Aventurine takes the lead this time in guiding them. There’s a breach in the wall they haven’t yet repaired from the time the human terrorists blasted their way onto the stage and took Ratio away. They just have to peel away at the shoddily done metalwork and escape is just a step’s away.
“I lost my sister,” Aventurine says.
Sunday gives a minute nod. “I know.”
“If you grant me your help, I can save yours this time.”

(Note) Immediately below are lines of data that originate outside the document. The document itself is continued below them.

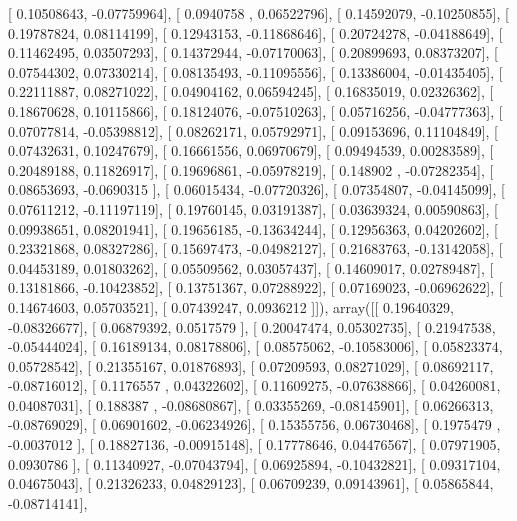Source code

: \documentclass{article}
\begin{document}
       [ 0.10508643, -0.07759964],
       [ 0.0940758 ,  0.06522796],
       [ 0.14592079, -0.10250855],
       [ 0.19787824,  0.08114199],
       [ 0.12943153, -0.11868646],
       [ 0.20724278, -0.04188649],
       [ 0.11462495,  0.03507293],
       [ 0.14372944, -0.07170063],
       [ 0.20899693,  0.08373207],
       [ 0.07544302,  0.07330214],
       [ 0.08135493, -0.11095556],
       [ 0.13386004, -0.01435405],
       [ 0.22111887,  0.08271022],
       [ 0.04904162,  0.06594245],
       [ 0.16835019,  0.02326362],
       [ 0.18670628,  0.10115866],
       [ 0.18124076, -0.07510263],
       [ 0.05716256, -0.04777363],
       [ 0.07077814, -0.05398812],
       [ 0.08262171,  0.05792971],
       [ 0.09153696,  0.11104849],
       [ 0.07432631,  0.10247679],
       [ 0.16661556,  0.06970679],
       [ 0.09494539,  0.00283589],
       [ 0.20489188,  0.11826917],
       [ 0.19696861, -0.05978219],
       [ 0.148902  , -0.07282354],
       [ 0.08653693, -0.0690315 ],
       [ 0.06015434, -0.07720326],
       [ 0.07354807, -0.04145099],
       [ 0.07611212, -0.11197119],
       [ 0.19760145,  0.03191387],
       [ 0.03639324,  0.00590863],
       [ 0.09938651,  0.08201941],
       [ 0.19656185, -0.13634244],
       [ 0.12956363,  0.04202602],
       [ 0.23321868,  0.08327286],
       [ 0.15697473, -0.04982127],
       [ 0.21683763, -0.13142058],
       [ 0.04453189,  0.01803262],
       [ 0.05509562,  0.03057437],
       [ 0.14609017,  0.02789487],
       [ 0.13181866, -0.10423852],
       [ 0.13751367,  0.07288922],
       [ 0.07169023, -0.06962622],
       [ 0.14674603,  0.05703521],
       [ 0.07439247,  0.0936212 ]]), array([[ 0.19640329, -0.08326677],
       [ 0.06879392,  0.0517579 ],
       [ 0.20047474,  0.05302735],
       [ 0.21947538, -0.05444024],
       [ 0.16189134,  0.08178806],
       [ 0.08575062, -0.10583006],
       [ 0.05823374,  0.05728542],
       [ 0.21355167,  0.01876893],
       [ 0.07209593,  0.08271029],
       [ 0.08692117, -0.08716012],
       [ 0.1176557 ,  0.04322602],
       [ 0.11609275, -0.07638866],
       [ 0.04260081,  0.04087031],
       [ 0.188387  , -0.08680867],
       [ 0.03355269, -0.08145901],
       [ 0.06266313, -0.08769029],
       [ 0.06901602, -0.06234926],
       [ 0.15355756,  0.06730468],
       [ 0.1975479 , -0.0037012 ],
       [ 0.18827136, -0.00915148],
       [ 0.17778646,  0.04476567],
       [ 0.07971905,  0.0930786 ],
       [ 0.11340927, -0.07043794],
       [ 0.06925894, -0.10432821],
       [ 0.09317104,  0.04675043],
       [ 0.21326233,  0.04829123],
       [ 0.06709239,  0.09143961],
       [ 0.05865844, -0.08714141],
\end{document}
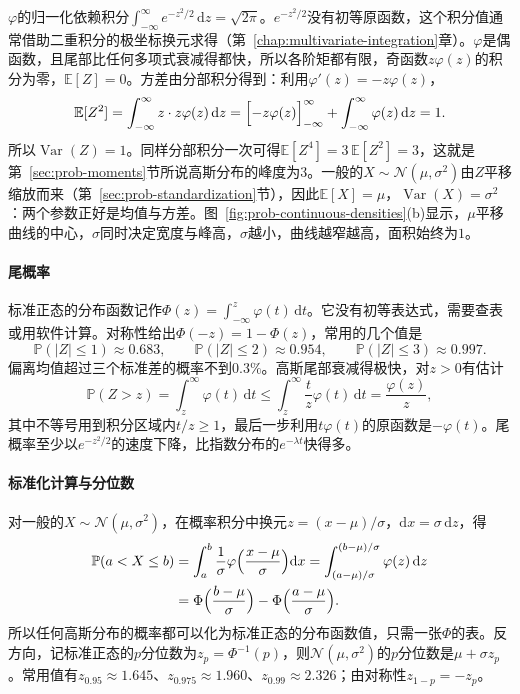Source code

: $\varphi$的归一化依赖积分$\int_{-\infty}^{\infty}e^{-z^2/2}\,\mathrm{d}z=\sqrt{2\pi}$。$e^{-z^2/2}$没有初等原函数，这个积分值通常借助二重积分的极坐标换元求得（第~\ref{chap:multivariate-integration}章）。$\varphi$是偶函数，且尾部比任何多项式衰减得都快，所以各阶矩都有限，奇函数$z\varphi(z)$的积分为零，$\mathbb{E}[Z]=0$。方差由分部积分得到：利用$\varphi'(z)=-z\varphi(z)$，
\[
  \mathbb{E}[Z^2]=\int_{-\infty}^{\infty}z\cdot z\varphi(z)\,\mathrm{d}z=\Bigl[-z\varphi(z)\Bigr]_{-\infty}^{\infty}+\int_{-\infty}^{\infty}\varphi(z)\,\mathrm{d}z=1 .
\]
所以$\operatorname{Var}(Z)=1$。同样分部积分一次可得$\mathbb{E}[Z^4]=3\,\mathbb{E}[Z^2]=3$，这就是第~\ref{sec:prob-moments}节所说高斯分布的峰度为$3$。一般的$X\sim\mathcal{N}(\mu,\sigma^2)$由$Z$平移缩放而来（第~\ref{sec:prob-standardization}节），因此$\mathbb{E}[X]=\mu$，$\operatorname{Var}(X)=\sigma^2$：两个参数正好是均值与方差。图~\ref{fig:prob-continuous-densities}(b)显示，$\mu$平移曲线的中心，$\sigma$同时决定宽度与峰高，$\sigma$越小，曲线越窄越高，面积始终为$1$。

\paragraph{尾概率}
标准正态的分布函数记作$\Phi(z)=\int_{-\infty}^z\varphi(t)\,\mathrm{d}t$。它没有初等表达式，需要查表或用软件计算。对称性给出$\Phi(-z)=1-\Phi(z)$，常用的几个值是
\[
  \mathbb{P}(|Z|\leq1)\approx0.683,\qquad \mathbb{P}(|Z|\leq2)\approx0.954,\qquad \mathbb{P}(|Z|\leq3)\approx0.997 .
\]
偏离均值超过三个标准差的概率不到$0.3\%$。高斯尾部衰减得极快，对$z>0$有估计
\[
  \mathbb{P}(Z>z)=\int_z^\infty\varphi(t)\,\mathrm{d}t\leq\int_z^\infty\frac tz\varphi(t)\,\mathrm{d}t=\frac{\varphi(z)}{z},
\]
其中不等号用到积分区域内$t/z\geq1$，最后一步利用$t\varphi(t)$的原函数是$-\varphi(t)$。尾概率至少以$e^{-z^2/2}$的速度下降，比指数分布的$e^{-\lambda t}$快得多。

\paragraph{标准化计算与分位数}
对一般的$X\sim\mathcal{N}(\mu,\sigma^2)$，在概率积分中换元$z=(x-\mu)/\sigma$，$\mathrm{d}x=\sigma\,\mathrm{d}z$，得
\[
  \begin{aligned}
  \mathbb{P}(a<X\leq b)&=\int_a^b\frac1\sigma\varphi\Bigl(\frac{x-\mu}{\sigma}\Bigr)\mathrm{d}x=\int_{(a-\mu)/\sigma}^{(b-\mu)/\sigma}\varphi(z)\,\mathrm{d}z\\
  &=\Phi\Bigl(\frac{b-\mu}{\sigma}\Bigr)-\Phi\Bigl(\frac{a-\mu}{\sigma}\Bigr).
  \end{aligned}
\]
所以任何高斯分布的概率都可以化为标准正态的分布函数值，只需一张$\Phi$的表。反方向，记标准正态的$p$分位数为$z_p=\Phi^{-1}(p)$，则$\mathcal{N}(\mu,\sigma^2)$的$p$分位数是$\mu+\sigma z_p$。常用值有$z_{0.95}\approx1.645$、$z_{0.975}\approx1.960$、$z_{0.99}\approx2.326$；由对称性$z_{1-p}=-z_p$。

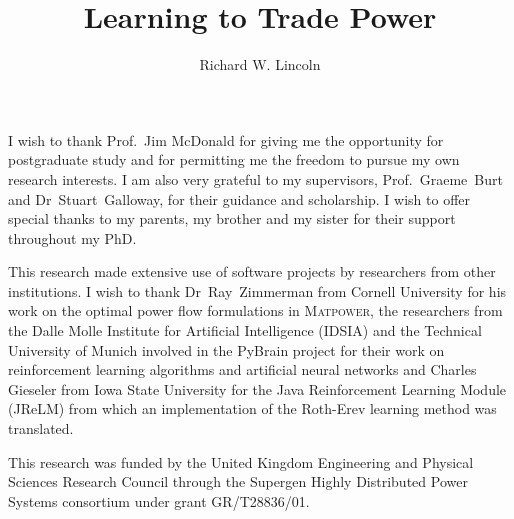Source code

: \documentclass[12pt]{strath_thesis}
\title{Learning to Trade Power}
\author{Richard W. Lincoln}
\begin{document}
\maketitle

\setcounter{page}{1}

\declaration

\begin{acknowledgements}
I wish to thank Prof.~Jim McDonald for giving me the opportunity for
postgraduate study and for permitting me the freedom to pursue my own research
interests.  I am also very grateful to my supervisors, Prof.~Graeme~Burt and
Dr~Stuart~Galloway, for their guidance and scholarship.  I wish to offer
special thanks to my parents, my brother and my sister for their support
throughout my PhD.

This research made extensive use of software projects by researchers from other
institutions.  I wish to thank Dr~Ray~Zimmerman
from Cornell University for his work on the optimal power flow formulations in
\textsc{Matpower}, the researchers from the Dalle Molle Institute for
Artificial Intelligence (IDSIA) and the Technical University of Munich
involved in the PyBrain project for their work on reinforcement learning
algorithms and artificial neural networks and Charles Gieseler from Iowa State
University for the Java Reinforcement Learning Module (JReLM) from which an
implementation of the Roth-Erev learning method was translated.

This research was funded by the United Kingdom Engineering and Physical
Sciences Research Council through the Supergen Highly Distributed Power
Systems consortium under grant GR/T28836/01.
\end{acknowledgements}
\end{document}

Sunday scoffs, his wings twitching in disbelief. “That’s hardly a proposal. You’ve barely given me a choice. We’re both wanted fugitives now.”
Aventurine smiles, insidious yet promising. “That was the plan. Either that or imminent death. What do you say?”
“Anything for Robin,” Sunday mutters.
And Aventurine understands. That’s the part of him he was gambling to capitalise on.
It’s not like he doesn’t get it. Looking at Sunday is akin to staring into a mirror, enough to make Aventurine want to punch it and make all the reflective bits shatter into broken glass.
Knowing your enemy like you know yourself is a gift in its own right, though. It’s what turns an enemy into an ally, no matter how tenuous the link is.
When they finally reach the edge of the stage, Aventurine laughs. And laughs and laughs and laughs.
Who’s the loser now? Forevermore, it will always be all or nothing.
And that’s just the way Aventurine likes it.